Your book explores some issues that women face past age 50. Is this somehow a continuation of your memoir?
Actually, the novel precedes "Lots of the Candles, Plenty of Cake." I'd started working on "Still Life With Bread Crumbs" when the idea for the memoir came. The novel had brought me back to something I'd done with "Blessings," in which one of the protagonists is 80-something. When you have a character who's farther along in the span of life, it's a richer vein to mine. You don't just get the young woman -- you get the young woman and the middle-aged woman and the older woman and the single woman and the mother all at the same time.
Your new protagonist, Rebecca Winter, is a photographer. How is that profession important to the story?
The more I thought about two aspects of Rebecca's life, the more it occurred to me that she was probably a photographer. One was this notion, in part inspired by how we live in New York City, about failing to see beneath the surface. The other was the idea of someone who had become well known not simply for her work but for what other people said about her work, which is often at variance with what she herself thinks.
Does this happen to you?
All the time. When I was doing a column called "Life in the Thirties," there was a lot of perfect-mother/ perfect-life stuff that seemed entirely laughable to me since half the time I couldn't find a clean pair of socks. But there was this sense that I was standing for something or, more correctly, that I was standing in for a lot of someones.
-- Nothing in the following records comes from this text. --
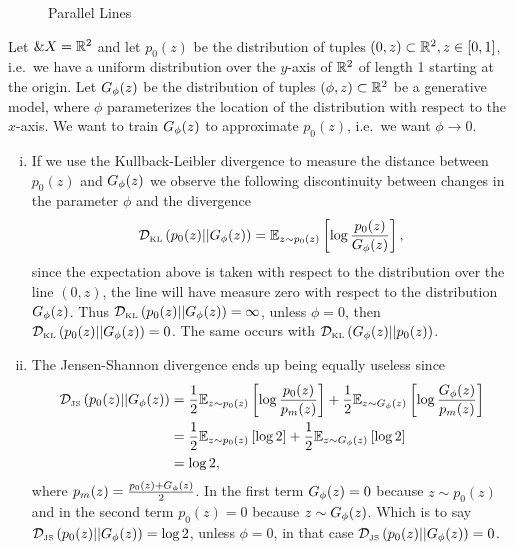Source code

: \begin{example}
  \begin{figure}[h] \centering
    \caption{Parallel Lines}%
    \label{fig:parallel-lines}
  \end{figure}%
  \label{example:learning-parallel-lines}

  Let $\&X = \mathbb{R}^2$ and let $p_0(z)$ be the distribution of tuples
  $(0, z) \subset \mathbb{R}^2, z \in [0, 1]$, i.e.\ we have a uniform
  distribution over the $y$-axis of $\mathbb{R}^2$ of length 1 starting at the
  origin. Let $G_\phi(z)$ be the distribution of tuples
  $(\phi, z) \subset \mathbb{R}^2$ be a generative model, where $\phi$
  parameterizes the location of the distribution with respect to the
  $x$-axis. We want to train $G_\phi(z)$ to approximate $p_0(z)$, i.e.\ we
  want $\phi \to 0$.
  \begin{enumerate}[(i)]
  \item If we use the Kullback-Leibler divergence to measure the
    distance between $p_0(z)$ and $G_\phi(z)$ we observe the following
    discontinuity between changes in the parameter $\phi$ and the
    divergence
    \begin{align}
      \mathcal{D}_{\text{\tiny KL}}\left( p_0(z) \middle| \middle| G_\phi(z) \right) = \mathbb{E}_{z \sim p_0(z)}\left[ \log{p_0(z)\over G_\phi(z)} \right],
    \end{align}
    since the expectation above is taken with respect to the
    distribution over the line $(0, z)$, the line will have measure
    zero with respect to the distribution $G_\phi(z)$. Thus
    $\mathcal{D}_{\text{\tiny KL}}\left( p_0(z) \middle| \middle| G_\phi(z) \right) = \infty$, unless $\phi = 0$, then
    $\mathcal{D}_{\text{\tiny KL}}\left( p_0(z) \middle| \middle| G_\phi(z) \right) = 0$. The same occurs with
    $\mathcal{D}_{\text{\tiny KL}}\left( G_\phi(z) \middle| \middle| p_0(z) \right)$.
  \item The Jensen-Shannon divergence ends up being equally useless
    since
    \begin{align}
      \mathcal{D}_{\text{\tiny JS}}\left(p_0(z)\middle|\middle|G_\phi(z)\right) & = {1 \over 2} \mathbb{E}_{z \sim p_0(z)}\left[ \log{p_0(z)
                            \over p_m(z)} \right] + {1 \over 2} \mathbb{E}_{z \sim
                            G_\phi(z)}\left[ \log{G_\phi(z) \over p_m(z)} \right] \\
                          & = {1 \over 2} \mathbb{E}_{z \sim p_0(z)}\left[ \log{2} \right] + {1
                            \over 2} \mathbb{E}_{z \sim G_\phi(z)}\left[ \log{2} \right] \\
                          & = \log{2},
    \end{align}
    where $p_m(z) = {p_0(z) + G_\phi(z) \over 2}$. In the first term
    $G_\phi(z) = 0$ because $z \sim p_0(z)$ and in the second term
    $p_0(z) = 0$ because $z \sim G_\phi(z)$. Which is to say
    $\mathcal{D}_{\text{\tiny JS}}\left(p_0(z)\middle|\middle|G_\phi(z)\right) = \log{2}$, unless $\phi = 0$, in that case
    $\mathcal{D}_{\text{\tiny JS}}\left(p_0(z)\middle|\middle|G_\phi(z)\right) = 0$.
  \end{enumerate}
\end{example}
The ways in which that makes people think about you can be a little disconcerting. A woman once came up to me after a reading and said, "Can you write: 'For Mary, You're my very best friend'"? So I did write that for Mary, who had gone to the trouble of coming to a book-signing. On the other hand, I have a very best friend, and her name is not Mary. But sometimes readers have really illuminated my work for me. They can plumb a kind of unconscious vein of thought in a way that makes it clear to you that's what you were doing; you just weren't entirely aware of it at the time.
In "Still Life With Bread Crumbs," there's a critique of photography -- or any kind of art -- as a way for an artist to distance herself from real life.
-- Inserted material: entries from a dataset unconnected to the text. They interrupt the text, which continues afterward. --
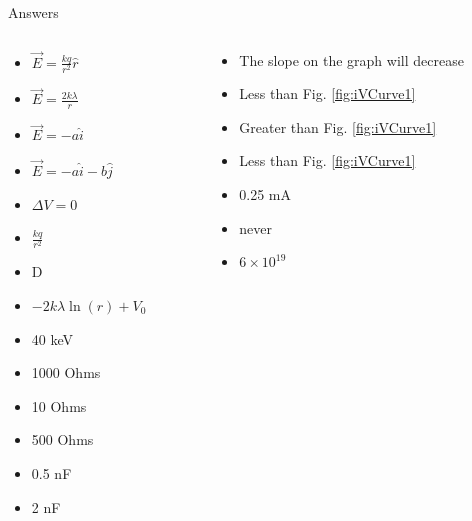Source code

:\documentclass{beamer}
\begin{document}
\begin{frame}{Answers}
\tiny
\begin{columns}[T]
\begin{column}{0.5\textwidth}
\begin{itemize}
\item $\vec{E} = \frac{kq}{r^2}\hat{r}$
\item $\vec{E} = \frac{2k\lambda}{r}$
\item $\vec{E} = -a\hat{i}$
\item $\vec{E} = -a\hat{i}-b\hat{j}$
\item $\Delta V = 0$
\item $\frac{kq}{r^2}$
\item D
\item $-2k\lambda\ln(r) + V_0$
\item 40 keV
\item 1000 Ohms
\item 10 Ohms
\item 500 Ohms
\item 0.5 nF
\item 2 nF
\end{itemize}
\end{column}
\begin{column}{0.5\textwidth}
\begin{itemize}
\item The slope on the graph will decrease
\item Less than Fig. \ref{fig:iVCurve1}
\item Greater than Fig. \ref{fig:iVCurve1}
\item Less than Fig. \ref{fig:iVCurve1}
\item 0.25 mA
\item never
\item $6 \times 10^{19}$
\end{itemize}
\end{column}
\end{columns}
\end{frame}
\end{document}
When I wrote about my life at home in "Life in the Thirties," to some extent I was taking a messy existence that could be challenging and putting it in a neat little package that wasn't messy and seemed to imply that the challenge had been met. That's what we always do with art. And photographers hold a machine in front of their faces. But I do think there's a certain kind of photography, art, writing, that is not so distancing, because it contains within it a question and an engagement.
Your omniscient narrator knows more than all the characters could -- and more than the writer of a nonfiction book could. Is that one reason you write fiction?
It is. In fiction, you're liberated by invention. I loved being a reporter and a columnist, but I hewed very close to the blessed conventions of our business -- that is, that you take the notes and you excavate the facts and you tell exactly what happened. With the novel, it's not that I know Rebecca Winter. I become Rebecca Winter, because to write about characters in that omniscient- narrator way, we have to be able to slip in and out of their skin. Sometimes I felt limited by journalism because, as we all know from hearing about the blind man and the various parts of the elephant, what really happened can often be determined by precisely where you were standing. Fiction offers me an opportunity to take everything I've learned about the human condition through journalism and be all of the blind men at once.